El equipo ha hecho lo justo para conseguir la permanencia y a mi no me parece suficiente. Su paso por Chapín fue tan insulso como ineficaz, encajando tres goles ante el colista. Daba la impresión que salieron al campo con chancletas, el flotador de patito, un cubo y una pala y la vagancia de quienes hacen lo suficiente para justificar su salario.
Este Zaragoza no me gusta porque es vulgar, mediocre e inofensivo. La falta espíritu y pundonor, capacidad de superación y dotes de liderazgo. Mejoró con las incorporaciones de invierno pero se ha convertido en uno más, indolente y sin chispa, predecible e insustancial.
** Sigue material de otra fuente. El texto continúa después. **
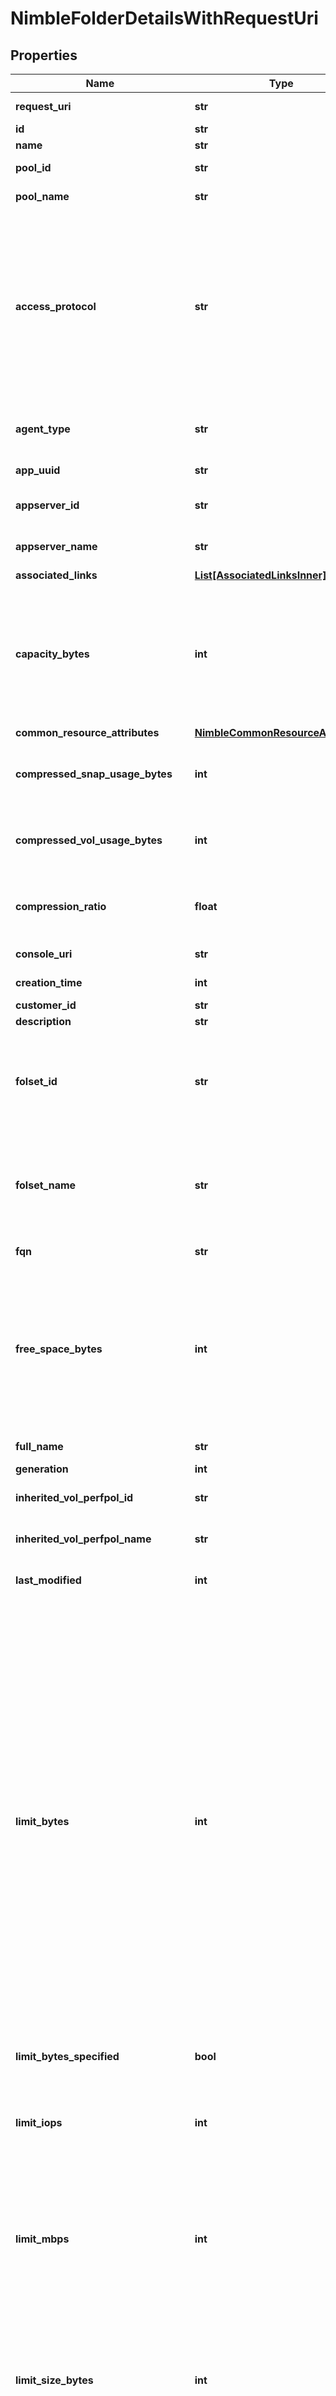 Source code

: # NimbleFolderDetailsWithRequestUri


## Properties

Name | Type | Description | Notes
------------ | ------------- | ------------- | -------------
**request_uri** | **str** | requestUri for detailed folder object | [optional] 
**id** | **str** | Identifier of the folder. | [optional] 
**name** | **str** | Name of the folder. | [optional] 
**pool_id** | **str** | ID of the pool where the folder resides. | [optional] 
**pool_name** | **str** | Name of the pool where the folder resides. | [optional] 
**access_protocol** | **str** | Access protocol of the folder. This attribute is used by the VASA Provider to determine the access protocol of the bind request. If not specified in the creation request, it will be the access protocol supported by the group. If the group supports multiple protocols, the default will be Fibre Channel. This field is meaningful only to VVol folder. Possible values: &#39;iscsi&#39;, &#39;fc&#39;. | [optional] 
**agent_type** | **str** | External management agent type. Possible values: &#39;none&#39;, &#39;smis&#39;, &#39;vvol&#39;, &#39;openstack&#39;. | [optional] 
**app_uuid** | **str** | Application identifier of the folder. | [optional] 
**appserver_id** | **str** | Identifier of the application server associated with the folder. | [optional] 
**appserver_name** | **str** | Name of the application server associated with the folder. | [optional] 
**associated_links** | [**List[AssociatedLinksInner]**](AssociatedLinksInner.md) | Associated Links Details | [optional] 
**capacity_bytes** | **int** | Capacity of the folder in bytes. If the folder&#39;s size has a usage limit, capacity_bytes will be the folder&#39;s usage limit. If the folder&#39;s size does not have a usage limit, capacity_bytes will be the pool&#39;s capacity. This field is meaningful only when the usage_valid attribute is true. | [optional] 
**common_resource_attributes** | [**NimbleCommonResourceAttributes**](NimbleCommonResourceAttributes.md) |  | [optional] 
**compressed_snap_usage_bytes** | **int** | Compressed usage of snapshots in the folder. This field is meaningful only when the usage_valid attribute is true. | [optional] 
**compressed_vol_usage_bytes** | **int** | Compressed usage of volumes in the folder. This field is meaningful only when the usage_valid attribute is true. | [optional] 
**compression_ratio** | **float** | Compression savings for the folder expressed as ratio. This field is meaningful only when the usage_valid attribute is true. | [optional] 
**console_uri** | **str** | consoleUri for detailed storage object | [optional] 
**creation_time** | **int** | Time when this folder was created. | [optional] 
**customer_id** | **str** | customerId | [optional] 
**description** | **str** | Text description of folder. | [optional] 
**folset_id** | **str** | Identifier of the folder set associated with the folder. Only VVol folder can be associated with the folder set. The folder and the containing folder set must be associated with the same application server. | [optional] 
**folset_name** | **str** | Name of the folder set associated with the folder. Only VVol folder can be associated with the folder set. The folder and the containing folder set must be associated with the same application server. | [optional] 
**fqn** | **str** | Fully qualified name of folder in the pool. | [optional] 
**free_space_bytes** | **int** | Free space in the folder in bytes. If the folder has a usage limit, free_space_bytes will be the folder&#39;s free space (the folder&#39;s usage limit minus the folder&#39;s space usage). If the folder does not have a usage limit, free_space_bytes will be the pool&#39;s free space. This field is meaningful only when the usage_valid attribute is true. | [optional] 
**full_name** | **str** | Fully qualified name of folder in the group. | [optional] 
**generation** | **int** | generation | [optional] 
**inherited_vol_perfpol_id** | **str** | Identifier of the default performance policy for a newly created volume. | [optional] 
**inherited_vol_perfpol_name** | **str** | Name of the default performance policy for a newly created volume. | [optional] 
**last_modified** | **int** | Identifier of the default performance policy for a newly created volume. | [optional] 
**limit_bytes** | **int** | Folder limit size in bytes. By default, a folder (except SMIS and VVol types) does not have a limit. If limit_bytes is not specified when a folder is created, or if limit_bytes is set to the largest possible 64-bit signed integer (9223372036854775807), then the folder has no limit. Otherwise, a limit smaller than the capacity of the pool can be set. On output, if the folder has a limit, the limit_bytes_specified attribute will be true and limit_bytes will be the limit. If the folder does not have a limit, the limit_bytes_specified attribute will be false and limit_bytes will be interpreted based on the value of the usage_valid attribute. If the usage_valid attribute is true, limits_byte will be the capacity of the pool. Otherwise, limits_bytes is not meaningful and can be null. SMIS and VVol folders require a size limit. This attribute is superseded by limit_size_bytes. | [optional] 
**limit_bytes_specified** | **bool** | Indicates whether the folder has a limit. | [optional] 
**limit_iops** | **int** | IOPS limit for this folder. If limit_iops is not specified when a folder is created, or if limit_iops is set to -1, then the folder has no IOPS limit. IOPS limit should be in range [256, 4294967294] or -1 for unlimited. | [optional] 
**limit_mbps** | **int** | Throughput limit for this folder in MB/s. If limit_mbps is not specified when a folder is created, or if limit_mbps is set to -1, then the folder has no throughput limit. MBPS limit should be in range [1, 4294967294] or -1 for unlimited. | [optional] 
**limit_size_bytes** | **int** | Folder size limit in bytes. If limit_size_bytes is not specified when a folder is created, or if limit_size_bytes is set to -1, then the folder has no limit. Otherwise, a limit smaller than the capacity of the pool can be set. Folders with an agent_type of &#39;smis&#39; or &#39;vvol&#39; must have a size limit. | [optional] 
**num_snapcolls** | **int** | Number of snapshot collections inside the folder. This attribute is deprecated and has no meaningful value. | [optional] 
**num_snaps** | **int** | Number of snapshots inside the folder. This attribute is deprecated and has no meaningful value. | [optional] 
**overdraft_limit_pct** | **int** | Amount of space to consider as overdraft range for this folder as a percentage of folder used limit. Valid values are from 0% - 200%. This is the limit above the folder usage limit beyond which enforcement action(volume offline/non-writable) is issued. | [optional] 
**provisioned_bytes** | **int** | Sum of provisioned size of volumes in the folder. | [optional] 
**provisioned_limit_size_bytes** | **int** | Limit on the provisioned size of volumes in a folder. If provisioned_limit_size_bytes is not specified when a folder is created, or if provisioned_limit_size_bytes is set to -1, then the folder has no provisioned size limit. | [optional] 
**resource_uri** | **str** | Link to the object URI | [optional] 
**search_name** | **str** | Name of folder used for object search. | [optional] 
**snap_compression_ratio** | **float** | Identifier of the default performance policy for a newly created volume. | [optional] 
**tenant_id** | **str** | Tenant ID of the folder. This is used to determine what tenant context the folder belongs to. | [optional] 
**type** | **str** | type | [optional] 
**uncompressed_snap_usage_bytes** | **int** | Uncompressed usage of snapshots in the folder. This field is meaningful only when the usage_valid attribute is true. | [optional] 
**uncompressed_vol_usage_bytes** | **int** | Uncompressed usage of volumes in the folder. This field is meaningful only when the usage_valid attribute is true. | [optional] 
**unused_reserve_bytes** | **int** | Unused reserve of volumes in the folder in bytes. This field is meaningful only when the usage_valid attribute is true. | [optional] 
**unused_snap_reserve_bytes** | **int** | Unused reserve of snapshots of volumes in the folder in bytes. This field is meaningful only when the usage_valid attribute is true. | [optional] 
**usage_bytes** | **int** | Sum of mapped usage and snapshot uncompressed usage of volumes in the folder. | [optional] 
**usage_valid** | **bool** | Indicate whether the space usage attributes of folder are valid. | [optional] 
**vol_compression_ratio** | **float** | Compression ratio of volumes in the folder. This field is meaningful only when the usage_valid attribute is true. | [optional] 
**volume_list** | [**List[NimbleVolumeSummary]**](NimbleVolumeSummary.md) | List of volumes contained by the folder. | [optional] 
**volume_mapped_bytes** | **int** | Sum of mapped usage of volumes in the folder. | [optional] 

## Example

```python
from dscc.models.nimble_folder_details_with_request_uri import NimbleFolderDetailsWithRequestUri

# TODO update the JSON string below
json = "{}"
# create an instance of NimbleFolderDetailsWithRequestUri from a JSON string
nimble_folder_details_with_request_uri_instance = NimbleFolderDetailsWithRequestUri.from_json(json)
# print the JSON string representation of the object
print(NimbleFolderDetailsWithRequestUri.to_json())

# convert the object into a dict
nimble_folder_details_with_request_uri_dict = nimble_folder_details_with_request_uri_instance.to_dict()
# create an instance of NimbleFolderDetailsWithRequestUri from a dict
nimble_folder_details_with_request_uri_from_dict = NimbleFolderDetailsWithRequestUri.from_dict(nimble_folder_details_with_request_uri_dict)
```
[[Back to Model list]](../README.md#documentation-for-models) [[Back to API list]](../README.md#documentation-for-api-endpoints) [[Back to README]](../README.md)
Como dijo ayer, al final del partido, Ánder Herrera, no es cuestión de celebrar nada. De alegrarse, sí, porque no nos hemos hundido otra vez en la Segunda División y eso es un alivio. Pero tal y como nos hemos arrastrado, nadie puede darse por satisfecho.
Misión cumplida, por supuesto, pero el nivel que nos hemos puesto es tan bajo que parece ridículo que se abrazasen los jugadores, el entrenador y el presidente me parece de una pobreza tal, que casi me dan ganas de llorar.